Gather all lines in the data that hold the string "RuntimeError".

#### [RAW DATA]
---

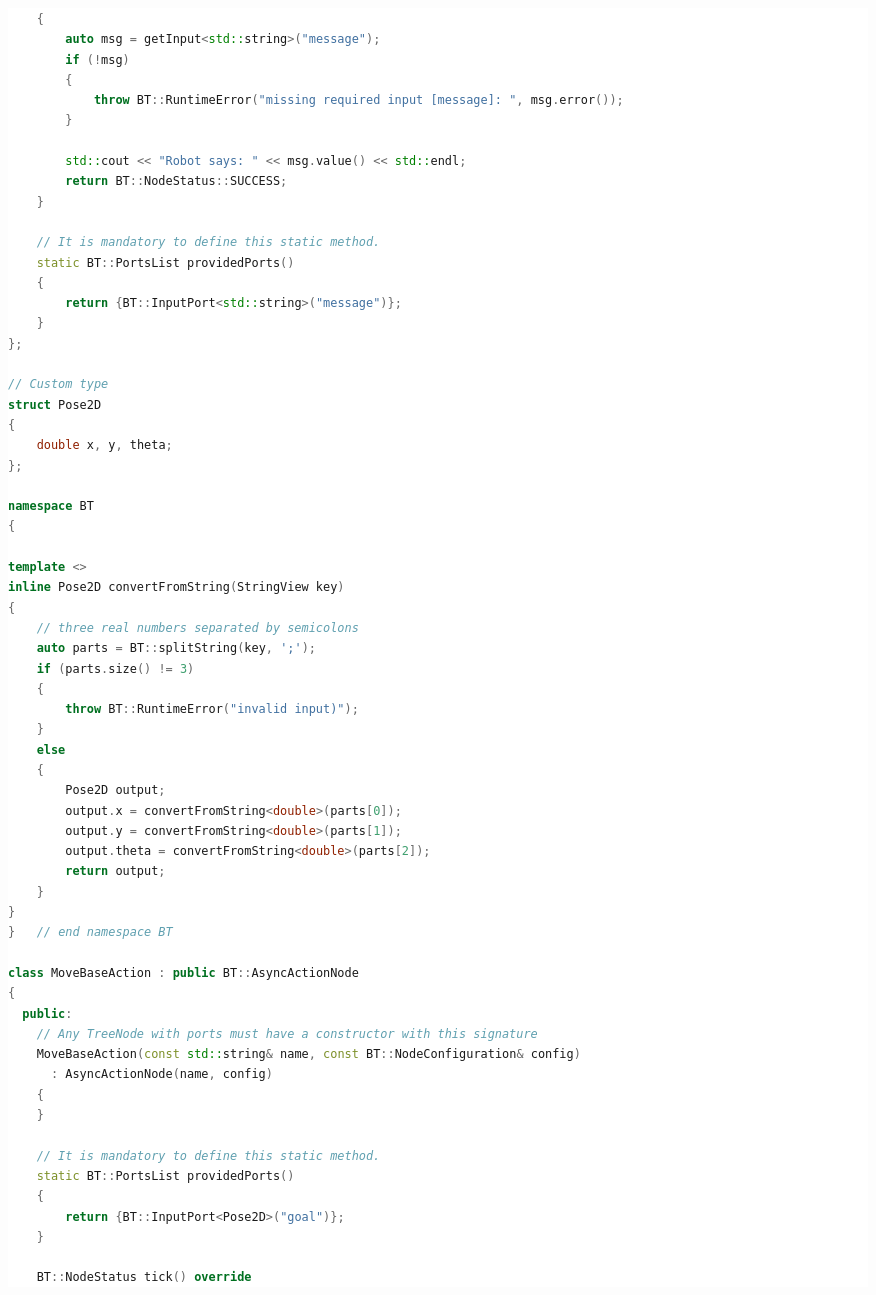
 ```cpp
    {
        auto msg = getInput<std::string>("message");
        if (!msg)
        {
            throw BT::RuntimeError("missing required input [message]: ", msg.error());
        }

        std::cout << "Robot says: " << msg.value() << std::endl;
        return BT::NodeStatus::SUCCESS;
    }

    // It is mandatory to define this static method.
    static BT::PortsList providedPorts()
    {
        return {BT::InputPort<std::string>("message")};
    }
};

// Custom type
struct Pose2D
{
    double x, y, theta;
};

namespace BT
{

template <>
inline Pose2D convertFromString(StringView key)
{
    // three real numbers separated by semicolons
    auto parts = BT::splitString(key, ';');
    if (parts.size() != 3)
    {
        throw BT::RuntimeError("invalid input)");
    }
    else
    {
        Pose2D output;
        output.x = convertFromString<double>(parts[0]);
        output.y = convertFromString<double>(parts[1]);
        output.theta = convertFromString<double>(parts[2]);
        return output;
    }
}
}   // end namespace BT

class MoveBaseAction : public BT::AsyncActionNode
{
  public:
    // Any TreeNode with ports must have a constructor with this signature
    MoveBaseAction(const std::string& name, const BT::NodeConfiguration& config)
      : AsyncActionNode(name, config)
    {
    }

    // It is mandatory to define this static method.
    static BT::PortsList providedPorts()
    {
        return {BT::InputPort<Pose2D>("goal")};
    }

    BT::NodeStatus tick() override
```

---

#### [WRITTEN REPLY]
            throw BT::RuntimeError("missing required input [message]: ", msg.error());
        throw BT::RuntimeError("invalid input)");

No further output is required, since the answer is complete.